You need the oil called for by the manufacturer. New additives are made for newer engines and are compatible with anti-wear coatings you find on certain cars. I believe the additive you want is called ZDP. (Zinc Di-Phosphate, as I recall.) You may not be able to get the exact oil called out by the manufacturer. If not, call the company and ask them what substitutes for that oil today. Alternatively, join a car club. Bring a chair and pot to p*ss in ‘cause they’ll chew your ear off.
I don't quite understand what you're saying here, but I don't believe that there were any 383 Superbirds, so that's kind of odd.
As to your original question, I also wonder, (like quite a few posters here), why you have concern that your valve train is not oiling properly. Most of the advice given here is good, FReeper motorheads are purdy smart. I'll add my two cents FWIW...
You probably won't be able to see much through the various holes in the valve covers, but you should at least be able to see if you have stamped steel rocker arms or cast units, (possibly even something more exotic). If the rockers are the stock stamped units, they are non-adjustable for valve lash and that means you have hydraulic lifters. If this is the case and they were not getting oil, it would indeed be noisy. If not noisy, that would only mean that the lifter galleys are pressurized and is not a guarantee as to whether the heads are oiling properly.
BTW, it's possible to have adjustable rockers and still have a hydraulic cam, but that's somewhat unusual.
I had one thought that hasn't been mentioned yet. It would require pulling the valve covers off but you wouldn't have to run the engine. Get an oil pump priming tool, (you can buy 'em, I built mine, nothing to it, hex stock, I forget the size), and a reversible drill, (counter-clockwise is the direction). Pull the distributor, making note of the rotor position. Pull the cam gear, again making note of the position. Insert tool, spin it and pump oil as long as you want, probably want to do this when/where it's warm. Take pains to not bugger up the distributor bushing in the block, although it may need one anyway if the rebuilder didn't replace it, (it's easy).

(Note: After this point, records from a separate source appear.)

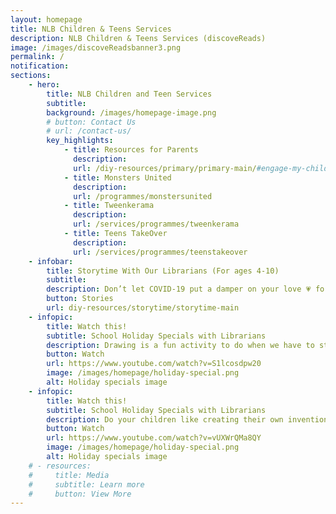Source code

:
 ```yaml
---
layout: homepage
title: NLB Children & Teens Services
description: NLB Children & Teens Services (discoveReads)
image: /images/discoveReadsbanner3.png
permalink: /
notification: 
sections:
    - hero:
        title: NLB Children and Teen Services
        subtitle: 
        background: /images/homepage-image.png
        # button: Contact Us
        # url: /contact-us/
        key_highlights:
            - title: Resources for Parents
              description:
              url: /diy-resources/primary/primary-main/#engage-my-child-in-reading
            - title: Monsters United
              description: 
              url: /programmes/monstersunited
            - title: Tweenkerama
              description: 
              url: /services/programmes/tweenkerama
            - title: Teens TakeOver
              description: 
              url: /services/programmes/teenstakeover
    - infobar:
        title: Storytime With Our Librarians (For ages 4-10)
        subtitle:
        description: Don’t let COVID-19 put a damper on your love 💗 for our libraries 📚. Stay connected with us through our online storytelling sessions. Let your evenings be filled with fascinating tales in the four official languages. Tune in to Public Libraries Singapore for the English sessions.
        button: Stories
        url: diy-resources/storytime/storytime-main
    - infopic:
        title: Watch this!
        subtitle: School Holiday Specials with Librarians
        description: Drawing is a fun activity to do when we have to stay in.✏️ Let your children expand on their artistic abilities with our librarian, Angela, who will be showing us how we can create a nice drawing in 4 easy steps.🎨
        button: Watch
        url: https://www.youtube.com/watch?v=S1lcosdpw20
        image: /images/homepage/holiday-special.png
        alt: Holiday specials image
    - infopic:
        title: Watch this!
        subtitle: School Holiday Specials with Librarians
        description: Do your children like creating their own inventions just like Leonardo da Vinci? Join our librarian Faye, as she shows us Leonardo’s many amazing inventions and teaches us how to make one of them.
        button: Watch
        url: https://www.youtube.com/watch?v=vUXWrQMa8QY
        image: /images/homepage/holiday-special.png
        alt: Holiday specials image
    # - resources:
    #     title: Media
    #     subtitle: Learn more
    #     button: View More
---
```

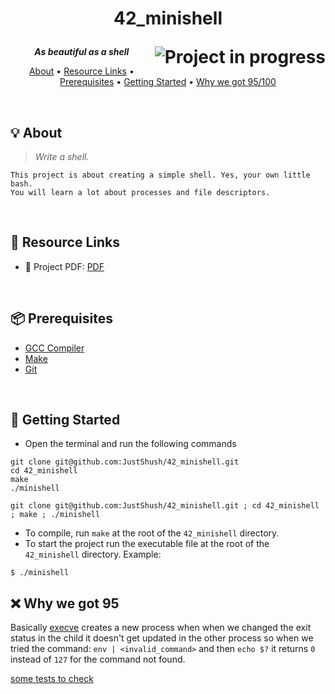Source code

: <h1>
	<p align="center">42_minishell</p>
	<img align="right" alt="Project in progress" src="https://img.shields.io/badge/-%2095%20%2F%20100-success">
</h1>

<p align="center">
	<b><i>As beautiful as a shell</b></i>
</p>

<p align="center">
  <a href="#-about">About</a>
  •
  <a href="#-resource-links">Resource Links</a>
  •
  <a href="#-prerequisites">Prerequisites</a>
  •
  <a href="#-getting-started">Getting Started</a>
  •
  <a href="#-why-we-got-95">Why we got 95/100</a>
</p>

<br>

## 💡 About

> _Write a shell._

	This project is about creating a simple shell. Yes, your own little bash.
	You will learn a lot about processes and file descriptors.

<br>

## 🔗 Resource Links

- 📜 Project PDF: [PDF](https://github.com/JustShush/42_minishell/blob/main/minishell.pdf)
<br>

## 📦 Prerequisites

- [GCC Compiler](https://gcc.gnu.org/install/)
- [Make](https://gnuwin32.sourceforge.net/packages/make.htm)
- [Git](https://git-scm.com/downloads)

<br>

## 🚀 Getting Started

- Open the terminal and run the following commands

```
git clone git@github.com:JustShush/42_minishell.git
cd 42_minishell
make
./minishell
```
```
git clone git@github.com:JustShush/42_minishell.git ; cd 42_minishell ; make ; ./minishell
```

- To compile, run `make` at the root of the `42_minishell` directory.
- To start the project run the executable file at the root of the `42_minishell` directory. Example:
```Shell
$ ./minishell
```

## ❌ Why we got 95

Basically [execve](https://man7.org/linux/man-pages/man2/execve.2.html) creates a new process when when we changed the exit status in the child it doesn't get updated in the other process so when we tried the command: `env | <invalid_command>` and then `echo $?` it returns `0` instead of `127` for the command not found.

[some tests to check](./tester/tests)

I took great interest in this thread as I am currently giving my older brother's '70 Roadrunner a pro street treatment. He bought this car new when he was 16, a 383, 4-speed car. Put a 528 Hemi aluminum head motor in it, talked him into putting an 8-stack Hilborn setup on it. Tube front end, tubbed with a 4-link, the works. Grew up with that car, love that car! Might even get it done someday.
Hope this helps, good luck! We'll need to trade some pictures.
...ping to uglybiker, anotha FReepa Roadrunna lova...
When I first got the car (alleged) rebuilt 383,, the oil was CLEAN. After got it running (2 min) the oil was milk.Changed the 0il & filter. Ran again,, 3 min @ a time for maybe 15 min. No oil comes up to the valve covers. So Dropped the oil pan,Cleaned the screen(dont ask It was gray sludge((which I think is part of the problem)))Pan is back on (screen is clean) Starts Runs No oil in the valve cover. Yeah get an oil pressure gauge. Then what??
Cracked block or head
No leaks, from the block, heads, or anywhere. I am going to try something in the oil. I have heard ATF or Kerosene. I am having some other issues. I ran it up on jack stands, and the wheels moved in Reverse and Drive. I moved it out of the garage. It went slowly in reverse and didnt want to go in drive. Its probably just low on fluid but the pan has to come down. The tire rod ends are replaced, linkage is painted and back in place. Same as the oil pan. Baby steps.
A quick update. It now runs drives and stops. The oil flow to the top ends, is not an issue, The trans filter is changed. (it actually did its first smoke show today,((I left the 2x4 behind the rear wheel(((didnt see it with the snow)))but the tire smoked right up on the wood and backed right over them. We are getting the engine compartment ready for paint (SubLime Green), and ground down the Radiator Support. Guess what, MATCHING VIN #. I have a question for any MOPAR encyclopedia guys, have you ever heard 0f Roadrunner (1970) WITH POWER WINDOWS? There is no fender tag(the holes are there, but no tag). I will post some pics soon.